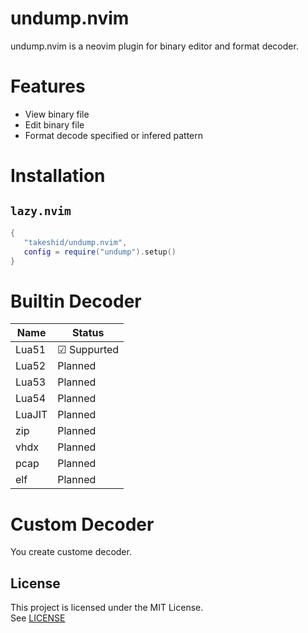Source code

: # undump.nvim

undump.nvim is a neovim plugin for binary editor and format decoder.

# Features

- View binary file
- Edit binary file
- Format decode specified or infered pattern 

# Installation
## `lazy.nvim` 
```lua
{
   "takeshid/undump.nvim",
   config = require("undump").setup()
}
```

# Builtin Decoder
| Name     | Status      |
| -------- | --------    |
| Lua51    | ☑ Suppurted |
| Lua52    | Planned     |
| Lua53    | Planned     |
| Lua54    | Planned     |
| LuaJIT   | Planned     |
| zip      | Planned     |
| vhdx     | Planned     |
| pcap     | Planned     |
| elf      | Planned     |

# Custom Decoder
You create custome decoder.


## License
This project is licensed under the MIT License.  
See [LICENSE](./License)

──────────────────────────────

§ **DESCRIPTION OF THE TASK**
Set down the records in full and exactly. Do not carry over any image.

§ **RESPONSE TO THIS TASK**
Source code

: # undump.nvim

undump.nvim is a neovim plugin for binary editor and format decoder.

# Features

- View binary file
- Edit binary file
- Format decode specified or infered pattern 

# Installation
## `lazy.nvim` 
```lua
{
   "takeshid/undump.nvim",
   config = require("undump").setup()
}
```

# Builtin Decoder
| Name     | Status      |
| -------- | --------    |
| Lua51    | ☑ Suppurted |
| Lua52    | Planned     |
| Lua53    | Planned     |
| Lua54    | Planned     |
| LuaJIT   | Planned     |
| zip      | Planned     |
| vhdx     | Planned     |
| pcap     | Planned     |
| elf      | Planned     |

# Custom Decoder
You create custome decoder.


## License
This project is licensed under the MIT License.  
See [LICENSE](./License)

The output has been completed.